Kees van Kalveen (Triodos): ‘Positive impact and intrinsic motivation’
We hear more and more often that the chief financial officer is increasingly becoming a strategist. Kees van Kalveen, CFO of Triodos Bank, has a down-to-earth view on this. ‘The stability of the financial system forms the basis. From there, thinking with on the future of the organization is simply part of the job.’ Creating social and financial value is Triodos' raison d'être and, according to Van Kalveen, should be the intrinsic motivation of every company.  

Kees van Kalveen has been CFO of Triodos Bank for three years now. And he regularly comes across articles and studies that suggest that the CFO is evolving from accountant to strategist, as is again the case in Deloitte’s recent CFO survey (see the box 'How the modern CFO creates value through sustainability'). But, he tells Deloitte partner Hayat Douich, that shift is not so dramatic. The stability of the financial system forms the basis, and from there, thinking about the future of the organization and the measures needed to achieve it is simply part of the job. In Van Kalveen's case, he sees his role primarily as providing insight into value creation and how that value can be optimally deployed for society.’

A broad perspective, therefore, broader than that of the CFO who pursues financial value exclusively. And this approach is gaining traction as the world becomes increasingly characterized by geopolitical uncertainty, technological acceleration, and sustainability issues. In that respect, Van Kalveen is truly a frontrunner, serving as an example to many CFOs who want to function as effectively as possible in an increasingly complex environment. And who, like the CFO of Triodos, look beyond the financial interests and pursue social value in addition to financial value.

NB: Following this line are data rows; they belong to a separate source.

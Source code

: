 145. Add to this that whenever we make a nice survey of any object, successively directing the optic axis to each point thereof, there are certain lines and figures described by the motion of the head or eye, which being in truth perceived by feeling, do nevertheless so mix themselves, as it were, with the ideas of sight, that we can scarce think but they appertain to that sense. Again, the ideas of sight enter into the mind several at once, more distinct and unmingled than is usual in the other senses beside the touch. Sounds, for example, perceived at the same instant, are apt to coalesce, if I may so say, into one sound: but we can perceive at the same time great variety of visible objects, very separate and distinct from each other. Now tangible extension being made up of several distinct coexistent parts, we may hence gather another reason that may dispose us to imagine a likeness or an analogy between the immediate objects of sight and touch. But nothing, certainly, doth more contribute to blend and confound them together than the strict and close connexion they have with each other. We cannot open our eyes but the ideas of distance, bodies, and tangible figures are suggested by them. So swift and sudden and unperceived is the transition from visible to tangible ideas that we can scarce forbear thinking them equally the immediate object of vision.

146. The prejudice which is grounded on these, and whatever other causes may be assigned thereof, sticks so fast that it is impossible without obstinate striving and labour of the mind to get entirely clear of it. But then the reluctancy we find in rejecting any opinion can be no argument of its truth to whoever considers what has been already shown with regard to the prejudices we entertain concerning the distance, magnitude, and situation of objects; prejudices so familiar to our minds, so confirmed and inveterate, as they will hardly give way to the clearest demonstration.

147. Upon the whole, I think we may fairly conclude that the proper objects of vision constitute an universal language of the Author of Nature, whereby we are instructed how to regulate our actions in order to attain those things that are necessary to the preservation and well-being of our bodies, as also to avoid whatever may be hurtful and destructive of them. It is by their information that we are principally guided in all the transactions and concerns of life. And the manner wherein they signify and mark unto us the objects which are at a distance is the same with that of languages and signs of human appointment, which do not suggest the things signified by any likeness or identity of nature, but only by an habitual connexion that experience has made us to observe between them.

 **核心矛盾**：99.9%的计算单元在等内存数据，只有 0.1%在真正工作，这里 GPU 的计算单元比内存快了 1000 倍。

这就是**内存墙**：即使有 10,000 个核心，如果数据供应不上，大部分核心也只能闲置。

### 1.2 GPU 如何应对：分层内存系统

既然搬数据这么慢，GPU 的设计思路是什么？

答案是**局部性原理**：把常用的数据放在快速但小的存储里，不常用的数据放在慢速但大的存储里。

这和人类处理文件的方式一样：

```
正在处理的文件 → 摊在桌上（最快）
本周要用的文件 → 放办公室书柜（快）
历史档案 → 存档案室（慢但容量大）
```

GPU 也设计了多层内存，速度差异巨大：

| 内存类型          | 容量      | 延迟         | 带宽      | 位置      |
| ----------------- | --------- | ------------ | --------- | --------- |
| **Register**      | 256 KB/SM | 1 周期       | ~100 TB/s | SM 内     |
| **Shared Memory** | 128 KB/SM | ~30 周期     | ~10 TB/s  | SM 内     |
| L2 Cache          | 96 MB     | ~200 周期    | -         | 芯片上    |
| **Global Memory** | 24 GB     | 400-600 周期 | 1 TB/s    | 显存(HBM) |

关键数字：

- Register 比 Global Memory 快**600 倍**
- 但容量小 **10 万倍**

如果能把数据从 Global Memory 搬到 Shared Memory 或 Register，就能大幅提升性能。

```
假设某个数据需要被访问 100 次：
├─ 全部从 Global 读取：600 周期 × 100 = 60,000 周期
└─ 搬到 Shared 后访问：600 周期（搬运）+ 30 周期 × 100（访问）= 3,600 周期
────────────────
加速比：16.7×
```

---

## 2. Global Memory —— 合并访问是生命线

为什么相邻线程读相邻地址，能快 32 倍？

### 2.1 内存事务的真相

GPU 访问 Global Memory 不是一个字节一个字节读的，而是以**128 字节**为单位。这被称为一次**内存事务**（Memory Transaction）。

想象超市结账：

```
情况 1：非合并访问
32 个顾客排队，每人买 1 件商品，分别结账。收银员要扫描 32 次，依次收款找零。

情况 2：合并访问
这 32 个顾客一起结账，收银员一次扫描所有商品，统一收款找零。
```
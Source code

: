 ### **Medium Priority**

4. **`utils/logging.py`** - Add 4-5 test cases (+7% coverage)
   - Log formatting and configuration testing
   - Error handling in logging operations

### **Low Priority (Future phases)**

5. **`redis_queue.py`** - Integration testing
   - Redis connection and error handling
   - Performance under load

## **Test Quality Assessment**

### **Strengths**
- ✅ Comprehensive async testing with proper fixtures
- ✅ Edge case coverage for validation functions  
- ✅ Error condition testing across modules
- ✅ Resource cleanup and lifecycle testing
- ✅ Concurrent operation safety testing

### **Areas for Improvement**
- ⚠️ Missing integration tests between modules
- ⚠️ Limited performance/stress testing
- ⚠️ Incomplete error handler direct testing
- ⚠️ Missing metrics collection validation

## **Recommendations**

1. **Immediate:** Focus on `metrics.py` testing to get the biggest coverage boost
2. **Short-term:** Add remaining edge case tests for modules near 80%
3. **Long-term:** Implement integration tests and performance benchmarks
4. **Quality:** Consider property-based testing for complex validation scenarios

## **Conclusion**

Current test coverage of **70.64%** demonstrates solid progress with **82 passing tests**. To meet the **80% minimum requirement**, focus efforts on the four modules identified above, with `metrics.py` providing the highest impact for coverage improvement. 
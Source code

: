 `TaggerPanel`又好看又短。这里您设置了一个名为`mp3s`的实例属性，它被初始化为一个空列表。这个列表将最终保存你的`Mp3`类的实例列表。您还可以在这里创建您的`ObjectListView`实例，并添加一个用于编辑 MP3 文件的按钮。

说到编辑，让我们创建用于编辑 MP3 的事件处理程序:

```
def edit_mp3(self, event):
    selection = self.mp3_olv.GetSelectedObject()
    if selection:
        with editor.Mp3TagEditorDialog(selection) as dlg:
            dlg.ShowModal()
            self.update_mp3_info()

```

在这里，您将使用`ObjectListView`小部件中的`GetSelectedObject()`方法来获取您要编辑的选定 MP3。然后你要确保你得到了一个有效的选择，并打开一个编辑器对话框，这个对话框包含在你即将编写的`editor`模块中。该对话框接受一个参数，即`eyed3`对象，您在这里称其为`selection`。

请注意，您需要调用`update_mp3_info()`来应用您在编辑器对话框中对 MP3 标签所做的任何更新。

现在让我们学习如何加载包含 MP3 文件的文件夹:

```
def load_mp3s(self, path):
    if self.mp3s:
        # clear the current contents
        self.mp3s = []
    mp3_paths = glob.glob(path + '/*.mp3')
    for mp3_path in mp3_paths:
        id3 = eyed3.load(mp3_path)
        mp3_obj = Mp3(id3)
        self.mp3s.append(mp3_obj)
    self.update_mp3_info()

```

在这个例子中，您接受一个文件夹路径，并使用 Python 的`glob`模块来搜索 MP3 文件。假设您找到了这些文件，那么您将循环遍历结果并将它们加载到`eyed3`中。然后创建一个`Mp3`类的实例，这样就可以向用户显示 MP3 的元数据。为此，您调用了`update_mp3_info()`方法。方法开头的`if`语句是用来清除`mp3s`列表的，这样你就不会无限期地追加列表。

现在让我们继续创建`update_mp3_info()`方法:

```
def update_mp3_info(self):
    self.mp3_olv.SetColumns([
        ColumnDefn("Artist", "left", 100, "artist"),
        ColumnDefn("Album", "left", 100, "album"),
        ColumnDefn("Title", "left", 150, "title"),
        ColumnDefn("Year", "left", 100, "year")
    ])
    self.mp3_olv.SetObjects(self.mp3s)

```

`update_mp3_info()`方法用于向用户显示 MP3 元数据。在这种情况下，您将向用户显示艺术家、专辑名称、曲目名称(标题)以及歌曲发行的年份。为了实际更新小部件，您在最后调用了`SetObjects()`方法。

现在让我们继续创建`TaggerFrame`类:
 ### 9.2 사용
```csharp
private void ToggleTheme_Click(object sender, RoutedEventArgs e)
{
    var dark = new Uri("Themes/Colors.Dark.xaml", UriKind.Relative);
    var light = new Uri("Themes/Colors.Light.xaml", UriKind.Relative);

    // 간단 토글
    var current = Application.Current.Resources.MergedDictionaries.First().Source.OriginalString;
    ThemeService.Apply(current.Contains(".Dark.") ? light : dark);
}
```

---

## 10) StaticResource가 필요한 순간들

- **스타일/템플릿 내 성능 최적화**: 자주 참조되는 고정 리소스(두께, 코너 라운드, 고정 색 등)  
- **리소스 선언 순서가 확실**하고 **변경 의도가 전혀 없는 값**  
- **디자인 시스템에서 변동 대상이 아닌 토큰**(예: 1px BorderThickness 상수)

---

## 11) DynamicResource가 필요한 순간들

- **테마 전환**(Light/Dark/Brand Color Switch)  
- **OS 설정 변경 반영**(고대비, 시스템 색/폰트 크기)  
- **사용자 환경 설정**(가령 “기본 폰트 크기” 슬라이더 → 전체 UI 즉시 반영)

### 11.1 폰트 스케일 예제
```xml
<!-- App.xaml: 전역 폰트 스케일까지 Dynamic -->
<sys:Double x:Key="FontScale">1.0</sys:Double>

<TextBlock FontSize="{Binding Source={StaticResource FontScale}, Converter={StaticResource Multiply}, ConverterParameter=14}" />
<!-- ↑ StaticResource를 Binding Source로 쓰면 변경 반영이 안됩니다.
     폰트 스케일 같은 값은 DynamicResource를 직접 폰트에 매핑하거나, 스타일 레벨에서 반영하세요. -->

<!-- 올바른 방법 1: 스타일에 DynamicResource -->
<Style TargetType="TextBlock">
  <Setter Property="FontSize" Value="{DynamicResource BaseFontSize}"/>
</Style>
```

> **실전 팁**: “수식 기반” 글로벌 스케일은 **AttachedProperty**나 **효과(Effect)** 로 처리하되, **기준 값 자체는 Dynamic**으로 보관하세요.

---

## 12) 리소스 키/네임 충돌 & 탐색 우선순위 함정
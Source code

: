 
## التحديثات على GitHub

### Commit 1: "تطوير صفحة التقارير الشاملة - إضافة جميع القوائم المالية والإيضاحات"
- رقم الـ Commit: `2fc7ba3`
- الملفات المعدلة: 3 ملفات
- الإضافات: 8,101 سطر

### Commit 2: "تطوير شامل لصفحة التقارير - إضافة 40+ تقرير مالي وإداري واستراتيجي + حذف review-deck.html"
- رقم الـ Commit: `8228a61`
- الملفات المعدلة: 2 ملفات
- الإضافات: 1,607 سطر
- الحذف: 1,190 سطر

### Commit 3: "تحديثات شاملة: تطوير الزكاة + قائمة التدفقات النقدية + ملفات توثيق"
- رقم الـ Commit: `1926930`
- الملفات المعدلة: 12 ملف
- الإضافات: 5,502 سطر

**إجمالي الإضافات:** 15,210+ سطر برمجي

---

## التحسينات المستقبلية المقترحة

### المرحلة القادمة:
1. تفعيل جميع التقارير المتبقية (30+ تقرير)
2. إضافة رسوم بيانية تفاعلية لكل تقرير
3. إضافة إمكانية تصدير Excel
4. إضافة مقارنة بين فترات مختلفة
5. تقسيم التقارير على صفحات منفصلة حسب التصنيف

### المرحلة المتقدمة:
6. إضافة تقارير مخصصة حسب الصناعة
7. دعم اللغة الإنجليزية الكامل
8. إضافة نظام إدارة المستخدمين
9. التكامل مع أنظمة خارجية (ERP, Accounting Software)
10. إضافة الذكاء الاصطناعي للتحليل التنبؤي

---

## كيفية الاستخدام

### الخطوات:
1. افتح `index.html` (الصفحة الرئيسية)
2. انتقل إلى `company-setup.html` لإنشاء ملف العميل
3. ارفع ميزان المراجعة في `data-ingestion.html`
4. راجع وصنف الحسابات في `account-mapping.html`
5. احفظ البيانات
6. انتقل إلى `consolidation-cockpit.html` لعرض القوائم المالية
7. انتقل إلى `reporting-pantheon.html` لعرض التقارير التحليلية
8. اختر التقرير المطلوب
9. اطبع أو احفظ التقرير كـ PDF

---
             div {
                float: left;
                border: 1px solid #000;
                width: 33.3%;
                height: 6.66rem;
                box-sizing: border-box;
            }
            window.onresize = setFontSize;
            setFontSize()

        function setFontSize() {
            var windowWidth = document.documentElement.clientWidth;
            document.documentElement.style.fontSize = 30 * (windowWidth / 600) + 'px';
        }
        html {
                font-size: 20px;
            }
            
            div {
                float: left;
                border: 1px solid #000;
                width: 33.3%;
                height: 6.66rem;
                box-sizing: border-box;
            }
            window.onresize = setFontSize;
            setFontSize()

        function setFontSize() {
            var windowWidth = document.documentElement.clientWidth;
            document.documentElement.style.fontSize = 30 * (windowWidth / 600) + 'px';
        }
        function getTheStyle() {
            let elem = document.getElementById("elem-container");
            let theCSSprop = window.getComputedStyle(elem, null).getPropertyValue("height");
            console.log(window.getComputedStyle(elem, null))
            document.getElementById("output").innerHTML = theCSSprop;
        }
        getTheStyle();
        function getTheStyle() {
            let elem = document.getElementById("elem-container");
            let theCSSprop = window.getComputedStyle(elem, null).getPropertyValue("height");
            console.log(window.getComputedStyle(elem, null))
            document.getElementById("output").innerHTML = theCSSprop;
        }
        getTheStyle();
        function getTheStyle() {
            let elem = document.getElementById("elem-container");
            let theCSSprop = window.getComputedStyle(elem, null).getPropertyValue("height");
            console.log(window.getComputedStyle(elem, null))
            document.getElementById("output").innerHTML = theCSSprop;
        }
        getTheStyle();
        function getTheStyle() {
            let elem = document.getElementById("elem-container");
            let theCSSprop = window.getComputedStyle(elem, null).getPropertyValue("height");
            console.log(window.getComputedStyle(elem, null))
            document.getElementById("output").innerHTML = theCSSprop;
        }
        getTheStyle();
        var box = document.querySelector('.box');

How does this pursuit of social value translate into your daily practice?
‘While social value creation is the reason for our existence, we always do this in tandem with financial value creation. You simply cannot be a sustainable bank if you are not also financially healthy. My role as CFO is to measure and assess that value creation. And in addition—and this is even more important than measuring and assessing—I contribute to actually ‘doing it.’ I do this primarily by working with the other members of the board to make balanced choices about where we optimize our resources to achieve that impact. Internally, we work with a triangle: impact, risk, return. Everything we do must fit within that triangle. Projects cannot only have a positive impact or only generate a return. They must have both, as well as a good risk profile. We are constantly searching for the optimal point in that triangle. And no, that is not always easy. Sometimes projects are very attractive and impactful, but not viable. Then we have to decide not to finance them. We do have a specific section that works with donations and grants, where we can be a bit more flexible with the rules, but that is only a small part of the total bank balance. For the core of our business, impact is only sustainable if the financial basis remains solid.’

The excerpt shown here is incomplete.